Photo: Courtesy of the retailer.

If my sleep tracker could talk, it would say that I’m kind of a restless sleeper. I can spend five minutes — and sometimes as many as 30 — trying to arrange my legs in the perfect sprawl (a foot peeking out, one full leg out, both legs out, half my body exposed). My positioning is all relative to how hot I’m feeling at the time, and, while I certainly like my current Buffy Cloud Comforter (which is made from recycled PET bottles, a common material in insulation), I can’t say I love it — because I often wish it ran much cooler.

So when I heard that Buffy was releasing a new 100-percent, plant-based comforter that set out to solve my specific problem of temperature regulation, trying it out seemed like a no-brainer. The new comforter, called the Breeze, is the first made entirely with eucalyptus-derived materials — which nod to Buffy’s commitment to eco-friendliness (the plant fibers soak up ten times less water than cotton), and are supposedly a natural coolant, according to the brand.

The best way to describe the sensation of lying beneath the Cloud and then immediately slipping under the Breeze is that it almost felt like stepping out of a warm bath into a cool shower. I’ve slept beneath dozens of duvets, cotton quilts, and “summer blankets” in my lifetime, and have truly never felt anything as cool-to-the-touch as this thing. Lying under it feels like being cocooned in a cold compress, or sleeping beneath a canopy of silk. The Breeze is even airier than the Cloud; I never feel like I’m drowning under layers of fabric. Its cooling eucalyptus filling keeps my body temperature down enough that my limbs never yearn to venture from beneath the comforter, and the thing also looks crisp and stylish, thanks to its wave-stitched design, which is inspired by the rolling hills of artist Maya Lin’s Storm King Wavefield.

Buffy also claims the Breeze has antimicrobial and skin benefits, but I found these harder to qualify.
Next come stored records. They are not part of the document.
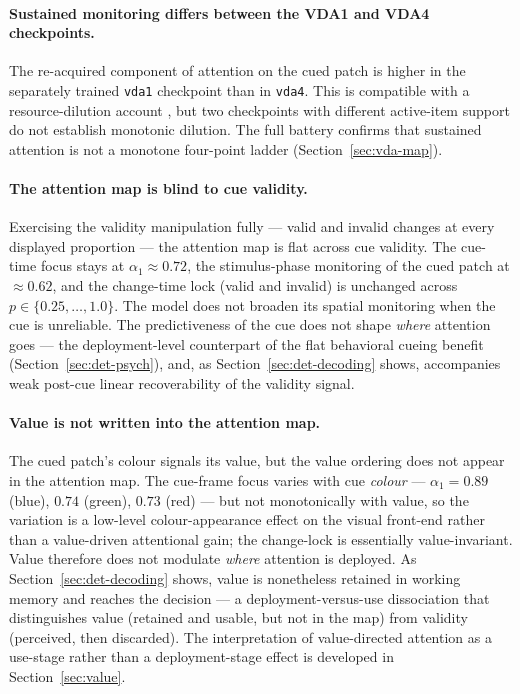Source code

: \paragraph{Sustained monitoring differs between the VDA1 and VDA4 checkpoints.}
The re-acquired component of attention on the cued patch is higher in the separately
trained \texttt{vda1} checkpoint than in \texttt{vda4}. This is compatible with a
resource-dilution account \cite{reynolds_heeger2009_normalization,
carrasco2011_visual_attention_25y}, but two checkpoints with different active-item
support do not establish monotonic dilution. The full battery confirms that sustained
attention is not a monotone four-point ladder (Section~\ref{sec:vda-map}).

\paragraph{The attention map is blind to cue validity.}
Exercising the validity manipulation fully --- valid and invalid changes at every
displayed proportion --- the attention map is flat across cue validity. The cue-time
focus stays at $\alpha_1 \approx 0.72$, the stimulus-phase monitoring of the cued
patch at $\approx 0.62$, and the change-time lock (valid and invalid) is unchanged
across $p \in \{0.25, \ldots, 1.0\}$. The model does not broaden its spatial
monitoring when the cue is unreliable. The predictiveness of the cue does not shape
\emph{where} attention goes --- the deployment-level counterpart of the flat
behavioral cueing benefit (Section~\ref{sec:det-psych}), and, as
Section~\ref{sec:det-decoding} shows, accompanies weak post-cue linear recoverability
of the validity signal.

\paragraph{Value is not written into the attention map.}
The cued patch's colour signals its value, but the value ordering does not appear in
the attention map. The cue-frame focus varies with cue \emph{colour} --- $\alpha_1 =
0.89$ (blue), $0.74$ (green), $0.73$ (red) --- but not monotonically with value, so
the variation is a low-level colour-appearance effect on the visual front-end rather
than a value-driven attentional gain; the change-lock is essentially value-invariant.
Value therefore does not modulate \emph{where} attention is deployed. As
Section~\ref{sec:det-decoding} shows, value is nonetheless retained in working
memory and reaches the decision --- a deployment-versus-use dissociation that
distinguishes value (retained and usable, but not in the map) from validity
(perceived, then discarded). The interpretation of value-directed attention as a
use-stage rather than a deployment-stage effect is developed in
Section~\ref{sec:value}.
I can’t say I experienced any “skin boost,” but I definitely experienced noticeably better sleep on the days I tested out the comforter this spring. Even on the warmest nights, I dozed into a deep, near-comatose slumber beneath it (which is very rare for me), and only awoke because of my alarm. I’ve already suggested the Breeze to a colleague who asked me to recommend a “breathable duvet that won’t kill me in the summer” — and suggest anyone searching for something similar order one before summer’s hot, sticky, oppressive nights officially settle in.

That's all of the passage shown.